Data to examine: Begin
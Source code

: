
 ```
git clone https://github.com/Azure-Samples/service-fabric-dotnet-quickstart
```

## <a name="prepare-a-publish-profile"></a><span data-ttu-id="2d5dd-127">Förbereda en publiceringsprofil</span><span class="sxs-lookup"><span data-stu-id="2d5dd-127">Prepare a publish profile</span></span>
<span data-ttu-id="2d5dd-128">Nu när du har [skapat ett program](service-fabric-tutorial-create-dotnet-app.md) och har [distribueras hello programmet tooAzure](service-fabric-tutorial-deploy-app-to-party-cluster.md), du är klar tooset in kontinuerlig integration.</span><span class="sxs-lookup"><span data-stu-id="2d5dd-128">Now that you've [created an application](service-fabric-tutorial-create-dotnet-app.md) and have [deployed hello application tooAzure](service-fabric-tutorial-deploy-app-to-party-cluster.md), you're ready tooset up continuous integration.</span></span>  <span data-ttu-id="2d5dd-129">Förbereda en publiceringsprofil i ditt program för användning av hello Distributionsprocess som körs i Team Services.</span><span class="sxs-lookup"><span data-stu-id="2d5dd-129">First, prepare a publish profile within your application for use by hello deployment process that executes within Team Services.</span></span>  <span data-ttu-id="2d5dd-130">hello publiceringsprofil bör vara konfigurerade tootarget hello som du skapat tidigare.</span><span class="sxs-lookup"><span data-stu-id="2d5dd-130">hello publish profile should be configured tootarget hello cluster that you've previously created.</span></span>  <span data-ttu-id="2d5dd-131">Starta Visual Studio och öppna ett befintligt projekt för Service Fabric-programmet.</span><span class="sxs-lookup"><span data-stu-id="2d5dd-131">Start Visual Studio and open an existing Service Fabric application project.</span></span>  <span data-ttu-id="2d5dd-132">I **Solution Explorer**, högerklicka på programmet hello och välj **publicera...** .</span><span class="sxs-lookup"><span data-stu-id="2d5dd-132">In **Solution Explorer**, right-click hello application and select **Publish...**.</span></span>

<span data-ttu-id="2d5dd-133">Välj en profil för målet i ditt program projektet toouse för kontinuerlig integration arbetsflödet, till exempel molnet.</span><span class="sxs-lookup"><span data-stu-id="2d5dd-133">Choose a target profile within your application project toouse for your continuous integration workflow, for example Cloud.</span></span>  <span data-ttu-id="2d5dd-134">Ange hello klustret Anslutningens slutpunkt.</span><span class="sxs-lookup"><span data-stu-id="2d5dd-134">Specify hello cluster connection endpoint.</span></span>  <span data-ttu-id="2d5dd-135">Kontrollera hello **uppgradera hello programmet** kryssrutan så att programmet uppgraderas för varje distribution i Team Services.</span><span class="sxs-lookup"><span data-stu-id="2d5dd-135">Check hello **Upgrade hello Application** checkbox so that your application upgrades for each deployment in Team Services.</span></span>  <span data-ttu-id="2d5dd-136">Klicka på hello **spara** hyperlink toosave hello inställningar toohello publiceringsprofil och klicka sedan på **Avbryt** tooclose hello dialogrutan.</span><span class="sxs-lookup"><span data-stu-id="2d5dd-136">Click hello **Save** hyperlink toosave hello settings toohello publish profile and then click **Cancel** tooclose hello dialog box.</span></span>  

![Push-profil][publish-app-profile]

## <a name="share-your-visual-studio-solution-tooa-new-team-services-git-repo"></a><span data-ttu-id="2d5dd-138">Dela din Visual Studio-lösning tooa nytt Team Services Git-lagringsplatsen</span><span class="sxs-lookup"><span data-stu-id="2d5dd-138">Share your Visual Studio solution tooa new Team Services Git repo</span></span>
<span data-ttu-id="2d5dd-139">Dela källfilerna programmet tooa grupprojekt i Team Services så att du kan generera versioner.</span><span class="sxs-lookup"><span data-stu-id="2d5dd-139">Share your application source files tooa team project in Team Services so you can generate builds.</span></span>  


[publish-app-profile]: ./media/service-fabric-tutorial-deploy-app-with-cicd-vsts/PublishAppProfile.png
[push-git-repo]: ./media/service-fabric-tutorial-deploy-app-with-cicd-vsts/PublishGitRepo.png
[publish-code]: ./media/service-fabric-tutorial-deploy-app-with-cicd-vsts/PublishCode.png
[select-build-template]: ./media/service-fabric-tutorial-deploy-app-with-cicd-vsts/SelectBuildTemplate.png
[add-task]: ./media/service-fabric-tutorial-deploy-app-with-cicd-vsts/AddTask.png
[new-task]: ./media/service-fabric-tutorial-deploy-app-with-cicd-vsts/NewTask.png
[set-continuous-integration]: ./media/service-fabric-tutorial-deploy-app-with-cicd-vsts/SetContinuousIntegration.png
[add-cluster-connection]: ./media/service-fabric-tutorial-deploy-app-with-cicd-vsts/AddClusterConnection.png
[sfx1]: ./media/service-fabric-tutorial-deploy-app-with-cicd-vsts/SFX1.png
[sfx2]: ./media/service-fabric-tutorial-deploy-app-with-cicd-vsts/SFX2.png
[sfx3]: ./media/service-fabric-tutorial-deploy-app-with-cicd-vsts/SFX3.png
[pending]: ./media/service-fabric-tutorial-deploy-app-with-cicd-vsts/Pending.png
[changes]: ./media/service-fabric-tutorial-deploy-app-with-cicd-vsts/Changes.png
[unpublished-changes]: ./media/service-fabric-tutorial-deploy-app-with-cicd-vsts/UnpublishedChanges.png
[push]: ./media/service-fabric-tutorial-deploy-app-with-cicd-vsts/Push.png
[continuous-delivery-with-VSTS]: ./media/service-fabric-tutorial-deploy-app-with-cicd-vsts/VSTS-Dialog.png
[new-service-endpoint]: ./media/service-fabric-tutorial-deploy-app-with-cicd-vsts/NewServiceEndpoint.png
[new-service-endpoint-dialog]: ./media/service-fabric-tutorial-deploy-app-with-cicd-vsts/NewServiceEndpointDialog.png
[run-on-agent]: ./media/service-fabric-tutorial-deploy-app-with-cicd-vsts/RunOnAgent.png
Data to examine: End
▸ The problem
Check each line in the records above for the word "changes". Return those that have it.

▸ Response to the exercise
[changes]: ./media/service-fabric-tutorial-deploy-app-with-cicd-vsts/Changes.png
[unpublished-changes]: ./media/service-fabric-tutorial-deploy-app-with-cicd-vsts/UnpublishedChanges.png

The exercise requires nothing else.